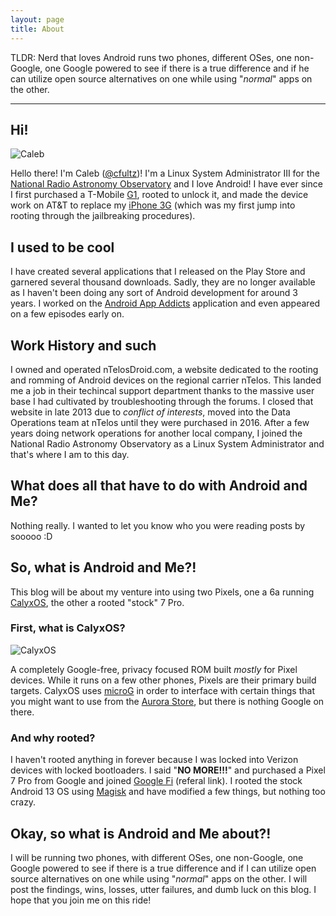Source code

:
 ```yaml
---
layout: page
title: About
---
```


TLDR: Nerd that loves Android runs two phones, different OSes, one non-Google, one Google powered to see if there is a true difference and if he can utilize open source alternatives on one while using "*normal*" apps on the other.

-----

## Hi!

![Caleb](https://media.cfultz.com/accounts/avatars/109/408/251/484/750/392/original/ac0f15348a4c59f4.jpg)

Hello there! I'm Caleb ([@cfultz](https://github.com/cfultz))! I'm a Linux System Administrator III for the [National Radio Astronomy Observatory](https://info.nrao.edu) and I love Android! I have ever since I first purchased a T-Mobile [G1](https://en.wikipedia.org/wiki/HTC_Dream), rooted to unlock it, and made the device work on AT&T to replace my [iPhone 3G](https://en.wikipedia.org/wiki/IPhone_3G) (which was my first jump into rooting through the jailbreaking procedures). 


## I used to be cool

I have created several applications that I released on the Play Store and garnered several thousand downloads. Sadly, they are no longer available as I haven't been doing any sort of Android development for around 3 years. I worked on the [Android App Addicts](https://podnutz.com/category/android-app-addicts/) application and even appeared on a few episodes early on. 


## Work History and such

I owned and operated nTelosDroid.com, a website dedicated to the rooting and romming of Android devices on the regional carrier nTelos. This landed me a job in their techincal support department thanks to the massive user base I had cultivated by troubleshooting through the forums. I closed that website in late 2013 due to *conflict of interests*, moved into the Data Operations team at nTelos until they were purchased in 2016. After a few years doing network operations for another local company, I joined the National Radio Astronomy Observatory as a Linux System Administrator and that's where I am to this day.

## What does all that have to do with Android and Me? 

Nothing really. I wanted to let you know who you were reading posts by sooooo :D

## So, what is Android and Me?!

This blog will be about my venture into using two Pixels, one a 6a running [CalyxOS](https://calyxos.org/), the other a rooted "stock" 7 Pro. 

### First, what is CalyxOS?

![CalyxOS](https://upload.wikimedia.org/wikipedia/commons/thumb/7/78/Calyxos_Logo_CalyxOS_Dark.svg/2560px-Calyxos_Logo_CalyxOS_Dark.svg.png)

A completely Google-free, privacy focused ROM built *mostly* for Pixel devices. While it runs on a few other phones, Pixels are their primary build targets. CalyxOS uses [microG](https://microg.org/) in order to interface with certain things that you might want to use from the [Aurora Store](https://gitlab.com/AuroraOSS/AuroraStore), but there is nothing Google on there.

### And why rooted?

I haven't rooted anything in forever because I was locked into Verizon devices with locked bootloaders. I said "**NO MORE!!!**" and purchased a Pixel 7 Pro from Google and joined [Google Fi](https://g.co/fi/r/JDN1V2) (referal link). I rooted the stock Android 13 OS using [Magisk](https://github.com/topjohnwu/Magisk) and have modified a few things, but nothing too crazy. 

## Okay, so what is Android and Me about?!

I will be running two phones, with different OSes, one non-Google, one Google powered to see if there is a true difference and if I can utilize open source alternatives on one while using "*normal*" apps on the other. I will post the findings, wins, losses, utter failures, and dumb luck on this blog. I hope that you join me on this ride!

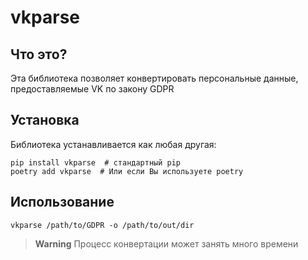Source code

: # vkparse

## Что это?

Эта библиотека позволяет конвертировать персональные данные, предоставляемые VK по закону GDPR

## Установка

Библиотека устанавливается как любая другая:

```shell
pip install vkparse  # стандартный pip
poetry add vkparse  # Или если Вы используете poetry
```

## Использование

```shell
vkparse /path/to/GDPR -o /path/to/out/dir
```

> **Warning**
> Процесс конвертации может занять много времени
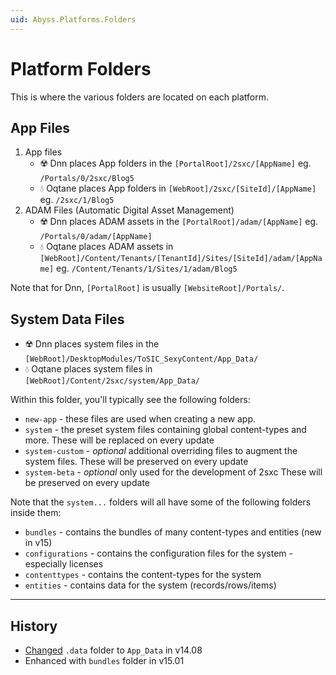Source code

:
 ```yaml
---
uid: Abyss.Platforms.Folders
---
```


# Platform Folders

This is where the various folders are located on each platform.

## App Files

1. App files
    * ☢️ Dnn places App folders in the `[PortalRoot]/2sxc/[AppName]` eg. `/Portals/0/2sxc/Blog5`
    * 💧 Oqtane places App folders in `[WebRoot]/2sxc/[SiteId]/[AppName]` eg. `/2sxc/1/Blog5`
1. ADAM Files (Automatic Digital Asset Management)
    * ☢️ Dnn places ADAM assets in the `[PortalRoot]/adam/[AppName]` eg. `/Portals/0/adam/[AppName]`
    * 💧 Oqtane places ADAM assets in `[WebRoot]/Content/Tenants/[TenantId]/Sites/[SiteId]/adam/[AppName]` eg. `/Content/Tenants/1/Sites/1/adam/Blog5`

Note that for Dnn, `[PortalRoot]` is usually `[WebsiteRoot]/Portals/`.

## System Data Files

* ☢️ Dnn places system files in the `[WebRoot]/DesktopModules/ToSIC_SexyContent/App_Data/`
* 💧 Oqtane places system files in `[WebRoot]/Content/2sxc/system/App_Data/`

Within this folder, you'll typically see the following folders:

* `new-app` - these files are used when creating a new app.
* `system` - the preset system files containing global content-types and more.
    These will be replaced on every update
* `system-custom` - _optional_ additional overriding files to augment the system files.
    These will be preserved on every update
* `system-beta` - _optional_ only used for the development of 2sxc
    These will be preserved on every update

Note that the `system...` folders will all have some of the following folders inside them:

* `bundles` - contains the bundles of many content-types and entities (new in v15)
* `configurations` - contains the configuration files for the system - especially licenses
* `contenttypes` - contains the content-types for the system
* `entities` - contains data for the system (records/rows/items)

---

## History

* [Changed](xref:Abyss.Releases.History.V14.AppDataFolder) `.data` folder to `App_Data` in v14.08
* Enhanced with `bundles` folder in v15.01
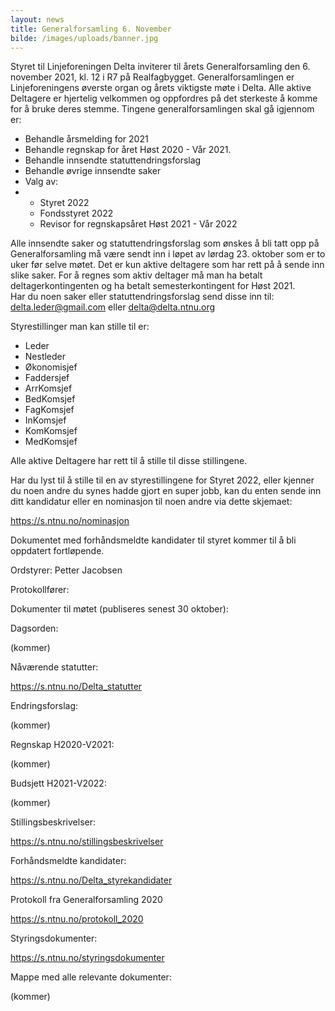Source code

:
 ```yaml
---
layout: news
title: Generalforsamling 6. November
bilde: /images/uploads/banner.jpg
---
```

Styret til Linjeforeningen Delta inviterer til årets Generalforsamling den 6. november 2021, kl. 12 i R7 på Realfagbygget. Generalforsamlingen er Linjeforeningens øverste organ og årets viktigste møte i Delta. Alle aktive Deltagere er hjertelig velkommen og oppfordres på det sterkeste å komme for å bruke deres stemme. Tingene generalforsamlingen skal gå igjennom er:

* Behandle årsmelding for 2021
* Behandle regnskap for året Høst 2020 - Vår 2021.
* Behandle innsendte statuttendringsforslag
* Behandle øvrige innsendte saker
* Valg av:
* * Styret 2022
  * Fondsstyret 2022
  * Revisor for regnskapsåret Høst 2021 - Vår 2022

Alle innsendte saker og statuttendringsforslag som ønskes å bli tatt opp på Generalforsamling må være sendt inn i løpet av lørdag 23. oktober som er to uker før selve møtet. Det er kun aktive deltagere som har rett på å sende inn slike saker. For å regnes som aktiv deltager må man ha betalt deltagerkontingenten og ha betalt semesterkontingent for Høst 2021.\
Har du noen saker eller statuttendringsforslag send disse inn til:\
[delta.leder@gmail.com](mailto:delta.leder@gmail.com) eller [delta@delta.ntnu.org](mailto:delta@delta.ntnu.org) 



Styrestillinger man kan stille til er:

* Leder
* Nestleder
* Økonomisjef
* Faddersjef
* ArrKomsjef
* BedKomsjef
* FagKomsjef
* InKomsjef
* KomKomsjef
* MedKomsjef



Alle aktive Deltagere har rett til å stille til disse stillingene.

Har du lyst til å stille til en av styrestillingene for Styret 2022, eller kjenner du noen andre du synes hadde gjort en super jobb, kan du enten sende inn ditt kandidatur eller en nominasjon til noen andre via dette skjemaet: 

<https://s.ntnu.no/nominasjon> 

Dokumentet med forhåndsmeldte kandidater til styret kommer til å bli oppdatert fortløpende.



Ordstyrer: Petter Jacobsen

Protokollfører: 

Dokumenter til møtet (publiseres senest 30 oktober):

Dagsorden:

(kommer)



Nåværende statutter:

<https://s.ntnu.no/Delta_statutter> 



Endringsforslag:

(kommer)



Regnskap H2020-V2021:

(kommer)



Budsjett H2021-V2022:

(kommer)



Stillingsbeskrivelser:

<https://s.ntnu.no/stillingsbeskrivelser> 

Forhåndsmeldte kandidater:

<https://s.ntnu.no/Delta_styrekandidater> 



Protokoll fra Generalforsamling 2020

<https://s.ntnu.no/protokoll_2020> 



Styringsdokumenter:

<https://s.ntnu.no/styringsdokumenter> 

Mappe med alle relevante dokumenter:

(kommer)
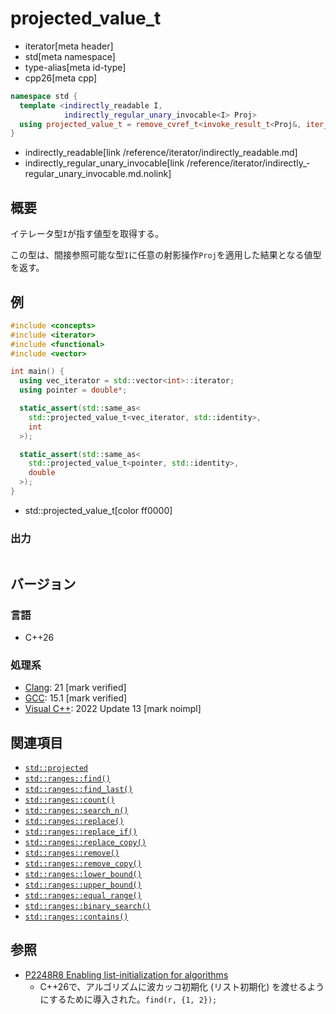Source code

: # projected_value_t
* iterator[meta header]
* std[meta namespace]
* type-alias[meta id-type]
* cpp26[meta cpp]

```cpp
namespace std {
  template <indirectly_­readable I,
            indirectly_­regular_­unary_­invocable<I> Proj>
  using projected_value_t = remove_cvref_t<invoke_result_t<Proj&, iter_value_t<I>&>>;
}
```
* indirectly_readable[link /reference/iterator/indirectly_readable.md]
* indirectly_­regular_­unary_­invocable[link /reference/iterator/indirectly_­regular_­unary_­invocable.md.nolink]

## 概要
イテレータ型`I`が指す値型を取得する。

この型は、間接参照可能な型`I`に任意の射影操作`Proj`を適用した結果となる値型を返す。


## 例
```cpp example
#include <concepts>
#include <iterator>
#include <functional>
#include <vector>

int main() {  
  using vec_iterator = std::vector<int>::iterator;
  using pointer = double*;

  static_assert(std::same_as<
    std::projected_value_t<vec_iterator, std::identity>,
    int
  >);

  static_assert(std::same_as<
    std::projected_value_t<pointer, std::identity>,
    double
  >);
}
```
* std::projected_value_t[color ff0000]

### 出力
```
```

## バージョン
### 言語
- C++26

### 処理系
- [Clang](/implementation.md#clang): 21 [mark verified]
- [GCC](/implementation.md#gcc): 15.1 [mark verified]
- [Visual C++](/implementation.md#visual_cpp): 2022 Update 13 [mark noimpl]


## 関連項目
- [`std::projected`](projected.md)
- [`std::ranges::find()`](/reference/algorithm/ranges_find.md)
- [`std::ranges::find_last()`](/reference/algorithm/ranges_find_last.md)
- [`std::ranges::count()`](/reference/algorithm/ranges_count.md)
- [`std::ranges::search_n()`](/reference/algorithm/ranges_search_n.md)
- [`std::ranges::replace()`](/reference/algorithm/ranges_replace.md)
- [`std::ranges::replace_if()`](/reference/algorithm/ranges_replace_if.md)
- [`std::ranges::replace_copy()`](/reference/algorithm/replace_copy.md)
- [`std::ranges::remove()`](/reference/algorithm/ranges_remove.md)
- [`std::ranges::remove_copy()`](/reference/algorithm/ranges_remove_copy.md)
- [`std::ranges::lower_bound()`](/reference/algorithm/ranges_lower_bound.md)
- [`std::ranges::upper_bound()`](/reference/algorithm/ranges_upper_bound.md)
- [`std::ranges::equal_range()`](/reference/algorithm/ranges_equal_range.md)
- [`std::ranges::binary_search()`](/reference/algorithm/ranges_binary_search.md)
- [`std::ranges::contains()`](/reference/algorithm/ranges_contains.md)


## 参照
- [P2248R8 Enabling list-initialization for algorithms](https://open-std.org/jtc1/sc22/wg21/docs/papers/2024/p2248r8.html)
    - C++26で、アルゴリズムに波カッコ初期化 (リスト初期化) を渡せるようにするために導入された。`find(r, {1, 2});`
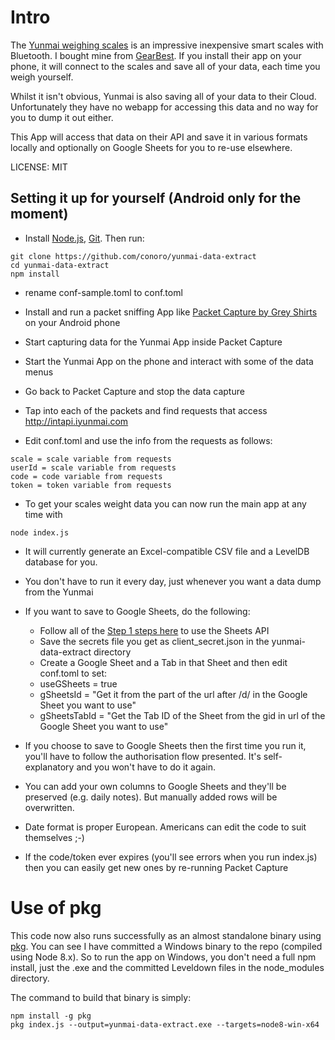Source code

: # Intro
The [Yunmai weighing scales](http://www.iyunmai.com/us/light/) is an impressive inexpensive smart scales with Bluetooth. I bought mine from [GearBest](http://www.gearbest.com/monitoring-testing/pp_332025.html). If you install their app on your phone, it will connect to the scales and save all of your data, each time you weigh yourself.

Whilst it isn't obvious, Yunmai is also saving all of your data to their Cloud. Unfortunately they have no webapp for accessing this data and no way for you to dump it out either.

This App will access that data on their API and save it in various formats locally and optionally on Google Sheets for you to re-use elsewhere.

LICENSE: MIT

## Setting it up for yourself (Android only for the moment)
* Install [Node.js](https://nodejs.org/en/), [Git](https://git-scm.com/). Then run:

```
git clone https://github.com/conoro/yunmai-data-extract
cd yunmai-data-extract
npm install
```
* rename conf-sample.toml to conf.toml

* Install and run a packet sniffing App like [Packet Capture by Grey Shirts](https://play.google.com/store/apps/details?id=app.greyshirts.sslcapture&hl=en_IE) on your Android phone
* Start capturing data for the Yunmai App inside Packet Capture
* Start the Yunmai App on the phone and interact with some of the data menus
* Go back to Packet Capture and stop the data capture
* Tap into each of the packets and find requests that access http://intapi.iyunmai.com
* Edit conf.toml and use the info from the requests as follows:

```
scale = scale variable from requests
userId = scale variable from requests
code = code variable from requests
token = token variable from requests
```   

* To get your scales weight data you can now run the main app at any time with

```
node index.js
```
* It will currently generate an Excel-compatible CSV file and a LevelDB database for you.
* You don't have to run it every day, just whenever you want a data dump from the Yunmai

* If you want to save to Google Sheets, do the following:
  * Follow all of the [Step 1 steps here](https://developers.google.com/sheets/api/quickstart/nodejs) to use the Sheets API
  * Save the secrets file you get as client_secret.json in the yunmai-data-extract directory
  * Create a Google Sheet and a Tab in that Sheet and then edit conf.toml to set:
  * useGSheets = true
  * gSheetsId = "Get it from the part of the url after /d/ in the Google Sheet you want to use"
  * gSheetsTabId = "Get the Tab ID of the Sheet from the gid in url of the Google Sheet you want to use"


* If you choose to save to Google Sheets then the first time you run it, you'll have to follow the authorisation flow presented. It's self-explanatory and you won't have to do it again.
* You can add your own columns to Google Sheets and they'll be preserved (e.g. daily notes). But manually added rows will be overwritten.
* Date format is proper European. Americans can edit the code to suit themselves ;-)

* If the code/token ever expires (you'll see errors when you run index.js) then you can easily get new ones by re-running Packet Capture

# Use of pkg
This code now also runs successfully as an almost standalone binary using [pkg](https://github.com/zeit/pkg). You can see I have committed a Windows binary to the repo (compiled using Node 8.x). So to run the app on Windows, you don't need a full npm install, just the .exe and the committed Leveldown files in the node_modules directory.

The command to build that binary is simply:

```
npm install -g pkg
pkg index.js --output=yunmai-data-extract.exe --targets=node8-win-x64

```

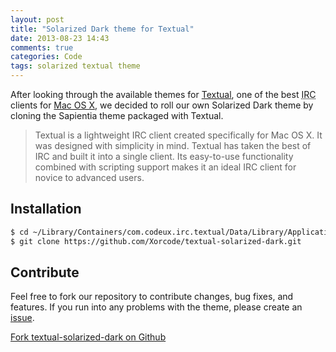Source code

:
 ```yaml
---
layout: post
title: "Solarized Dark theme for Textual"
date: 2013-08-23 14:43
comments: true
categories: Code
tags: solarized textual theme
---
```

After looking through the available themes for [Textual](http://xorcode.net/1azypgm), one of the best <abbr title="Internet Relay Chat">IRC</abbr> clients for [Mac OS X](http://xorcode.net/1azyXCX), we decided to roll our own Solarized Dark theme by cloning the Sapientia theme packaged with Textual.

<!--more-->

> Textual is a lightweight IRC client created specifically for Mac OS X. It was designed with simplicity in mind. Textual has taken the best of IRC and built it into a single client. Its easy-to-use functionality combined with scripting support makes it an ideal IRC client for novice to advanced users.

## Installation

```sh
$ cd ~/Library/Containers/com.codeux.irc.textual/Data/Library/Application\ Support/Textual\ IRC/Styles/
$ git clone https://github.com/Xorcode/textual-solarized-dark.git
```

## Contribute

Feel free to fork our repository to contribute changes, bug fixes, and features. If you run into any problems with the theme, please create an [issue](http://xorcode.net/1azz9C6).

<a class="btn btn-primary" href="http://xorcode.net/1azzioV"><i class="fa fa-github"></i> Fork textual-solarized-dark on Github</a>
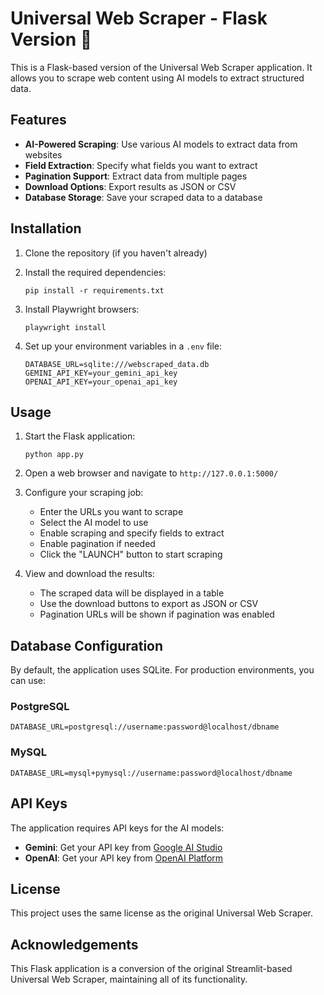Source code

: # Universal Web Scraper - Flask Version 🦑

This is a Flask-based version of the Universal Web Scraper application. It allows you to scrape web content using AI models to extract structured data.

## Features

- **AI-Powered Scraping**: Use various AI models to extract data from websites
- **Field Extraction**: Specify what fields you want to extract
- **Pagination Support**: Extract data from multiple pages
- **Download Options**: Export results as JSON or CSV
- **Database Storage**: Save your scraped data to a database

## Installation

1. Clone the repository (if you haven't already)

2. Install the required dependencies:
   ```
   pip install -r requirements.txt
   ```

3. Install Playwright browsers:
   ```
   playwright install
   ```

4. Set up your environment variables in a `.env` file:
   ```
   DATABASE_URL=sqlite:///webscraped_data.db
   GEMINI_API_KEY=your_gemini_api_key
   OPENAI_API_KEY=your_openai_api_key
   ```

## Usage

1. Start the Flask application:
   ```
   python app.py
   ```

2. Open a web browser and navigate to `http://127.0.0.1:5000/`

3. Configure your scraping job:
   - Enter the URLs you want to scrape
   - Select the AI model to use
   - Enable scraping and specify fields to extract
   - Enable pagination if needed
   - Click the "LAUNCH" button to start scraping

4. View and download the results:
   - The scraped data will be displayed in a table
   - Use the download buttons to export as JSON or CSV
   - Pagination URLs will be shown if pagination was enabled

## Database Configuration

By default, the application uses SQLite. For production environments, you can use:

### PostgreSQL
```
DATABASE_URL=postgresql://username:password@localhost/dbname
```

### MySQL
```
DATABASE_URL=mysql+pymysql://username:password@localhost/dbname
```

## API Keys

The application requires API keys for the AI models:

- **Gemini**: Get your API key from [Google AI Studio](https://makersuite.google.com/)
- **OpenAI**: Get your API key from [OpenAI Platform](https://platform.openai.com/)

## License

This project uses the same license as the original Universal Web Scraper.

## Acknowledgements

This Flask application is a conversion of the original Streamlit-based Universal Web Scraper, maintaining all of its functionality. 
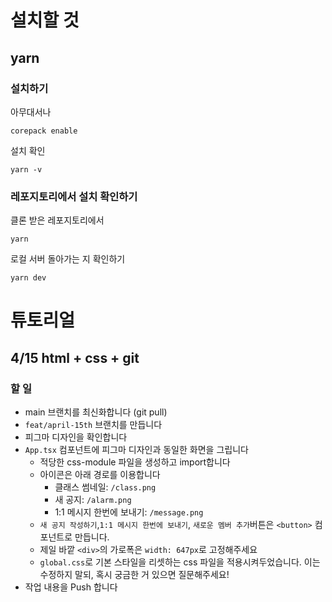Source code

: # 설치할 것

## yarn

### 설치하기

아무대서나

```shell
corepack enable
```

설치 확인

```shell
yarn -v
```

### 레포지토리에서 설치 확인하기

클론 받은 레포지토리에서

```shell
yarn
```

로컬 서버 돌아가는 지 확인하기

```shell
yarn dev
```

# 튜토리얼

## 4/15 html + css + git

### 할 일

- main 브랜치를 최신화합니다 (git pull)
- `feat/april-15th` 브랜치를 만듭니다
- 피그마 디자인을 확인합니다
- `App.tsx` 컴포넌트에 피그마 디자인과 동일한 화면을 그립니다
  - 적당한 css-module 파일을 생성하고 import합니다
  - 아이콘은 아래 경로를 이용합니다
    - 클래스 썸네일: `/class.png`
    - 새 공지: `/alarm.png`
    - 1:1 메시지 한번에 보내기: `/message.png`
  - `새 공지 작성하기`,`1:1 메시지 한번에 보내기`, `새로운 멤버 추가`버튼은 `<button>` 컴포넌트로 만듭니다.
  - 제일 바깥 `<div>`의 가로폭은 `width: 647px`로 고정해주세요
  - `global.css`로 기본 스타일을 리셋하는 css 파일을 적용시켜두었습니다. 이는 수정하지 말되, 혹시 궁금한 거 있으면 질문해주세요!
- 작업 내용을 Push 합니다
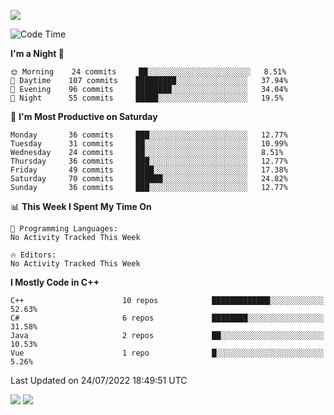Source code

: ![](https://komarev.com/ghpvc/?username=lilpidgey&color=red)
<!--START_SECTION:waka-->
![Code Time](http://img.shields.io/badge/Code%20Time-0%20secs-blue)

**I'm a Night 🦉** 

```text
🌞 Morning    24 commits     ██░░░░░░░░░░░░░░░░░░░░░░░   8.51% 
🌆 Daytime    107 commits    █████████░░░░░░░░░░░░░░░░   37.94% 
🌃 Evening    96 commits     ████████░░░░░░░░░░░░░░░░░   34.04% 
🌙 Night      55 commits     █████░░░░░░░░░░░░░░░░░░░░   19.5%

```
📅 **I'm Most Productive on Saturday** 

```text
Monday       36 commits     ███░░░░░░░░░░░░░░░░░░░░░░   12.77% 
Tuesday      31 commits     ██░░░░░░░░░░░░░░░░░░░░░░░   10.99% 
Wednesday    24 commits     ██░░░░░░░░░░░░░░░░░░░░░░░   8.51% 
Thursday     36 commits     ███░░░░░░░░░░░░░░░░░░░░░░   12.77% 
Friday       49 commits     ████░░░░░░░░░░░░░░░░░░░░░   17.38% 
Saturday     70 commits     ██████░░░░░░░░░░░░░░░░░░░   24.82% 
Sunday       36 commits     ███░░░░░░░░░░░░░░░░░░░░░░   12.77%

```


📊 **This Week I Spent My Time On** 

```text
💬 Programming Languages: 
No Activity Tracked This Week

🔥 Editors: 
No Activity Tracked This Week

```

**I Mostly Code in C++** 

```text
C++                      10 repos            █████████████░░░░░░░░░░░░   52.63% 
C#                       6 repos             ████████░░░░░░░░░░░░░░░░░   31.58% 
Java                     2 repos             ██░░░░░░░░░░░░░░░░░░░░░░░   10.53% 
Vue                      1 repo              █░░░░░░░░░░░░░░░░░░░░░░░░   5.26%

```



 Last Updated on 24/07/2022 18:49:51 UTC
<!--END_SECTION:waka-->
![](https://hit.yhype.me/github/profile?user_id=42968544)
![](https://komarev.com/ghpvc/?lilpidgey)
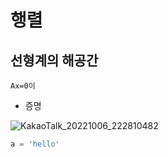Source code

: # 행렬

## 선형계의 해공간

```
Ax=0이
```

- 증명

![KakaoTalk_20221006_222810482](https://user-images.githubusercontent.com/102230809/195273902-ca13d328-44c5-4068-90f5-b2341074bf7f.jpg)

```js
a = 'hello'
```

◆ EXERCISE ◆
Go through the listing above and find each line that contains "iyunmai", then copy it.

◆ EXERCISE RESULT ◆
The [Yunmai weighing scales](http://www.iyunmai.com/us/light/) is an impressive inexpensive smart scales with Bluetooth. I bought mine from [GearBest](http://www.gearbest.com/monitoring-testing/pp_332025.html). If you install their app on your phone, it will connect to the scales and save all of your data, each time you weigh yourself.
* Tap into each of the packets and find requests that access http://intapi.iyunmai.com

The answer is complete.